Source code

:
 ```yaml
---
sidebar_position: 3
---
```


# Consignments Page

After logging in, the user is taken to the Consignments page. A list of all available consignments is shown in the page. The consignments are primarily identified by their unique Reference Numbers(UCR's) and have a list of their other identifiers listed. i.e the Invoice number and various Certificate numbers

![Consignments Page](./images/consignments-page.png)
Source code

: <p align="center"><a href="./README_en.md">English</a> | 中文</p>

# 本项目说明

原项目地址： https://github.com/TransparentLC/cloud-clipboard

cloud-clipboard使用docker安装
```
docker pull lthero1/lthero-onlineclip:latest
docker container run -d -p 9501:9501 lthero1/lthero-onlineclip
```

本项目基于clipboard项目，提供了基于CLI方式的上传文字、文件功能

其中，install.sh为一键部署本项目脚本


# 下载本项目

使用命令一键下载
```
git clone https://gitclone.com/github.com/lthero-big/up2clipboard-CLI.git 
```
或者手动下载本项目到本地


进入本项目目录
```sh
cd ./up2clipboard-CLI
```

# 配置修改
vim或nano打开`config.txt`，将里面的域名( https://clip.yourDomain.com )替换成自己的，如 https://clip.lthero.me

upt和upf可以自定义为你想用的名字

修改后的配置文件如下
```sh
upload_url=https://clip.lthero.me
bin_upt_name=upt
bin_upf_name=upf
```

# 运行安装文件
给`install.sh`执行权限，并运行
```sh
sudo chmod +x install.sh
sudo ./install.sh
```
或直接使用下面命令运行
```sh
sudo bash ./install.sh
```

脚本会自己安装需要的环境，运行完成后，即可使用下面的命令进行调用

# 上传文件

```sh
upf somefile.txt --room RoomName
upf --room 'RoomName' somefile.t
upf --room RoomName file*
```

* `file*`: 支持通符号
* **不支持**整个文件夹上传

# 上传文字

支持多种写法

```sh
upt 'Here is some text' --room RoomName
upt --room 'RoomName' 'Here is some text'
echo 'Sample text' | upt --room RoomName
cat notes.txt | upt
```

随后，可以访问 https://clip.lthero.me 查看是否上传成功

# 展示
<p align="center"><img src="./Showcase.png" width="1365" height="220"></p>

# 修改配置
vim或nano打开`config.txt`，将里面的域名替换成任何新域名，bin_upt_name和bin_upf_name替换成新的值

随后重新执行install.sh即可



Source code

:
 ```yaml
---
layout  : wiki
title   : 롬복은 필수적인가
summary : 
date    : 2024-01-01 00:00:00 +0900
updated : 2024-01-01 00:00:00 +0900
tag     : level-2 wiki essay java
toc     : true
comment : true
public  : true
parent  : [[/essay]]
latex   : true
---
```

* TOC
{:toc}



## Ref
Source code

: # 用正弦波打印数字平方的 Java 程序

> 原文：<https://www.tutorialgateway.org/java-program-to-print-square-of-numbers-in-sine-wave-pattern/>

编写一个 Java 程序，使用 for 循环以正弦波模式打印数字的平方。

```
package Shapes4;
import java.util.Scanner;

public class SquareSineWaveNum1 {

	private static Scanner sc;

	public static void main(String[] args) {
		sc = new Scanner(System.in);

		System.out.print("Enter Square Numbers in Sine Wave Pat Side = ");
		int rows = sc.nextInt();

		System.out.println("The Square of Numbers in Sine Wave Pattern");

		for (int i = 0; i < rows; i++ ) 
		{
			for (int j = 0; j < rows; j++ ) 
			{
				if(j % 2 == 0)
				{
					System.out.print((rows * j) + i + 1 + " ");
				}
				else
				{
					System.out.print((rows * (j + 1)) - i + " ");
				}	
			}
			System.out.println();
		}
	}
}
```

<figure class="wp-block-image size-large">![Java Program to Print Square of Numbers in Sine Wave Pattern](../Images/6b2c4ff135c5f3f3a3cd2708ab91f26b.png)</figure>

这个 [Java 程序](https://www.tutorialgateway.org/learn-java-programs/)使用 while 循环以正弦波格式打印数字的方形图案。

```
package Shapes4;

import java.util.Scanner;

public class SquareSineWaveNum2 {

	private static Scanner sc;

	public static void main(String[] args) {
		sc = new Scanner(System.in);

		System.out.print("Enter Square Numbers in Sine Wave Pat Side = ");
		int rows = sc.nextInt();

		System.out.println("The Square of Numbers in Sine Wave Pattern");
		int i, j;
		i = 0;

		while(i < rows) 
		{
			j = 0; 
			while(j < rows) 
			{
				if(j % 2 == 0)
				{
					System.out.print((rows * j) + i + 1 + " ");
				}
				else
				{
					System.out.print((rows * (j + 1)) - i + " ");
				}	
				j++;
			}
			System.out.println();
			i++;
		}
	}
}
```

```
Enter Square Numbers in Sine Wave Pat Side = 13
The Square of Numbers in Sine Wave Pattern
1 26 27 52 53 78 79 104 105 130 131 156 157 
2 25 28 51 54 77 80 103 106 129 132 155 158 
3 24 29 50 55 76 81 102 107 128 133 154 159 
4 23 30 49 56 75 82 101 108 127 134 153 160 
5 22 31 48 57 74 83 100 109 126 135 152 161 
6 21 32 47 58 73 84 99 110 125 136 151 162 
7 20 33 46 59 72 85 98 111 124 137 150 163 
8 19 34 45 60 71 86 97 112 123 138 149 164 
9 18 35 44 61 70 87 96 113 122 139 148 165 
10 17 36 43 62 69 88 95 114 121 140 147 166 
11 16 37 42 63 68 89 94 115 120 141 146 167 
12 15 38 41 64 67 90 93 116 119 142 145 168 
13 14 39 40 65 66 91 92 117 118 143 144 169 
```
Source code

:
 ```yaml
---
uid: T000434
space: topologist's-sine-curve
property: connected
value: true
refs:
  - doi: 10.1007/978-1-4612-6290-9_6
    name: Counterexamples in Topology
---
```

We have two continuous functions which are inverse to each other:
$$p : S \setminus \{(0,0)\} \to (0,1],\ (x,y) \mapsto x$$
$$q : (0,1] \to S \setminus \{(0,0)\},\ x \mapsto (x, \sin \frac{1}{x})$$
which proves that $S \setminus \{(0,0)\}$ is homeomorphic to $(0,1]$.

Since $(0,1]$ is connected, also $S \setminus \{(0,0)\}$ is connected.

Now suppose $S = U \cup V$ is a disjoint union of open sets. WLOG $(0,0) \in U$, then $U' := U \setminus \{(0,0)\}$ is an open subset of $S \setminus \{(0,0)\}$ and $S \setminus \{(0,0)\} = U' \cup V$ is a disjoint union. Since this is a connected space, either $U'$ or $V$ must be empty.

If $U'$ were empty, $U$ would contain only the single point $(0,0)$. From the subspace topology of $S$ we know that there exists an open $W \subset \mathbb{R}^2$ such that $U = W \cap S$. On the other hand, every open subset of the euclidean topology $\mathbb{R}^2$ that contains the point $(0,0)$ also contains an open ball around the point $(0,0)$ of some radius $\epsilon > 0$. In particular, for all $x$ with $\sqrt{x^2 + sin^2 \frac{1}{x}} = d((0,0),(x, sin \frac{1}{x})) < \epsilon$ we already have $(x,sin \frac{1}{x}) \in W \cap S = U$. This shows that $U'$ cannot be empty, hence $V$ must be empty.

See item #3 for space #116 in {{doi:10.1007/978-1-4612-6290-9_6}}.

───

▶ Requirement
Each line must be given again exactly as written above.

▶ Response area
Source code

:
 ```yaml
---
sidebar_position: 3
---
```


# Consignments Page

After logging in, the user is taken to the Consignments page. A list of all available consignments is shown in the page. The consignments are primarily identified by their unique Reference Numbers(UCR's) and have a list of their other identifiers listed. i.e the Invoice number and various Certificate numbers

![Consignments Page](./images/consignments-page.png)
Source code

: <p align="center"><a href="./README_en.md">English</a> | 中文</p>

# 本项目说明

原项目地址： https://github.com/TransparentLC/cloud-clipboard

cloud-clipboard使用docker安装
```
docker pull lthero1/lthero-onlineclip:latest
docker container run -d -p 9501:9501 lthero1/lthero-onlineclip
```

本项目基于clipboard项目，提供了基于CLI方式的上传文字、文件功能

其中，install.sh为一键部署本项目脚本


# 下载本项目

使用命令一键下载
```
git clone https://gitclone.com/github.com/lthero-big/up2clipboard-CLI.git 
```
或者手动下载本项目到本地


进入本项目目录
```sh
cd ./up2clipboard-CLI
```

# 配置修改
vim或nano打开`config.txt`，将里面的域名( https://clip.yourDomain.com )替换成自己的，如 https://clip.lthero.me

upt和upf可以自定义为你想用的名字

修改后的配置文件如下
```sh
upload_url=https://clip.lthero.me
bin_upt_name=upt
bin_upf_name=upf
```

# 运行安装文件
给`install.sh`执行权限，并运行
```sh
sudo chmod +x install.sh
sudo ./install.sh
```
或直接使用下面命令运行
```sh
sudo bash ./install.sh
```

脚本会自己安装需要的环境，运行完成后，即可使用下面的命令进行调用

# 上传文件

```sh
upf somefile.txt --room RoomName
upf --room 'RoomName' somefile.t
upf --room RoomName file*
```

* `file*`: 支持通符号
* **不支持**整个文件夹上传

# 上传文字

支持多种写法

```sh
upt 'Here is some text' --room RoomName
upt --room 'RoomName' 'Here is some text'
echo 'Sample text' | upt --room RoomName
cat notes.txt | upt
```

随后，可以访问 https://clip.lthero.me 查看是否上传成功

# 展示
<p align="center"><img src="./Showcase.png" width="1365" height="220"></p>

# 修改配置
vim或nano打开`config.txt`，将里面的域名替换成任何新域名，bin_upt_name和bin_upf_name替换成新的值

随后重新执行install.sh即可



Source code

:
 ```yaml
---
layout  : wiki
title   : 롬복은 필수적인가
summary : 
date    : 2024-01-01 00:00:00 +0900
updated : 2024-01-01 00:00:00 +0900
tag     : level-2 wiki essay java
toc     : true
comment : true
public  : true
parent  : [[/essay]]
latex   : true
---
```

* TOC
{:toc}



## Ref
Source code

: # 用正弦波打印数字平方的 Java 程序

> 原文：<https://www.tutorialgateway.org/java-program-to-print-square-of-numbers-in-sine-wave-pattern/>

编写一个 Java 程序，使用 for 循环以正弦波模式打印数字的平方。

```
package Shapes4;
import java.util.Scanner;

public class SquareSineWaveNum1 {

	private static Scanner sc;

	public static void main(String[] args) {
		sc = new Scanner(System.in);

		System.out.print("Enter Square Numbers in Sine Wave Pat Side = ");
		int rows = sc.nextInt();

		System.out.println("The Square of Numbers in Sine Wave Pattern");

		for (int i = 0; i < rows; i++ ) 
		{
			for (int j = 0; j < rows; j++ ) 
			{
				if(j % 2 == 0)
				{
					System.out.print((rows * j) + i + 1 + " ");
				}
				else
				{
					System.out.print((rows * (j + 1)) - i + " ");
				}	
			}
			System.out.println();
		}
	}
}
```

<figure class="wp-block-image size-large">![Java Program to Print Square of Numbers in Sine Wave Pattern](../Images/6b2c4ff135c5f3f3a3cd2708ab91f26b.png)</figure>

这个 [Java 程序](https://www.tutorialgateway.org/learn-java-programs/)使用 while 循环以正弦波格式打印数字的方形图案。

```
package Shapes4;

import java.util.Scanner;

public class SquareSineWaveNum2 {

	private static Scanner sc;

	public static void main(String[] args) {
		sc = new Scanner(System.in);

		System.out.print("Enter Square Numbers in Sine Wave Pat Side = ");
		int rows = sc.nextInt();

		System.out.println("The Square of Numbers in Sine Wave Pattern");
		int i, j;
		i = 0;

		while(i < rows) 
		{
			j = 0; 
			while(j < rows) 
			{
				if(j % 2 == 0)
				{
					System.out.print((rows * j) + i + 1 + " ");
				}
				else
				{
					System.out.print((rows * (j + 1)) - i + " ");
				}	
				j++;
			}
			System.out.println();
			i++;
		}
	}
}
```

```
Enter Square Numbers in Sine Wave Pat Side = 13
The Square of Numbers in Sine Wave Pattern
1 26 27 52 53 78 79 104 105 130 131 156 157 
2 25 28 51 54 77 80 103 106 129 132 155 158 
3 24 29 50 55 76 81 102 107 128 133 154 159 
4 23 30 49 56 75 82 101 108 127 134 153 160 
5 22 31 48 57 74 83 100 109 126 135 152 161 
6 21 32 47 58 73 84 99 110 125 136 151 162 
7 20 33 46 59 72 85 98 111 124 137 150 163 
8 19 34 45 60 71 86 97 112 123 138 149 164 
9 18 35 44 61 70 87 96 113 122 139 148 165 
10 17 36 43 62 69 88 95 114 121 140 147 166 
11 16 37 42 63 68 89 94 115 120 141 146 167 
12 15 38 41 64 67 90 93 116 119 142 145 168 
13 14 39 40 65 66 91 92 117 118 143 144 169 
```
Source code

:
 ```yaml
---
uid: T000434
space: topologist's-sine-curve
property: connected
value: true
refs:
  - doi: 10.1007/978-1-4612-6290-9_6
    name: Counterexamples in Topology
---
```

We have two continuous functions which are inverse to each other:
$$p : S \setminus \{(0,0)\} \to (0,1],\ (x,y) \mapsto x$$
$$q : (0,1] \to S \setminus \{(0,0)\},\ x \mapsto (x, \sin \frac{1}{x})$$
which proves that $S \setminus \{(0,0)\}$ is homeomorphic to $(0,1]$.

Since $(0,1]$ is connected, also $S \setminus \{(0,0)\}$ is connected.

Now suppose $S = U \cup V$ is a disjoint union of open sets. WLOG $(0,0) \in U$, then $U' := U \setminus \{(0,0)\}$ is an open subset of $S \setminus \{(0,0)\}$ and $S \setminus \{(0,0)\} = U' \cup V$ is a disjoint union. Since this is a connected space, either $U'$ or $V$ must be empty.

If $U'$ were empty, $U$ would contain only the single point $(0,0)$. From the subspace topology of $S$ we know that there exists an open $W \subset \mathbb{R}^2$ such that $U = W \cap S$. On the other hand, every open subset of the euclidean topology $\mathbb{R}^2$ that contains the point $(0,0)$ also contains an open ball around the point $(0,0)$ of some radius $\epsilon > 0$. In particular, for all $x$ with $\sqrt{x^2 + sin^2 \frac{1}{x}} = d((0,0),(x, sin \frac{1}{x})) < \epsilon$ we already have $(x,sin \frac{1}{x}) \in W \cap S = U$. This shows that $U'$ cannot be empty, hence $V$ must be empty.

See item #3 for space #116 in {{doi:10.1007/978-1-4612-6290-9_6}}.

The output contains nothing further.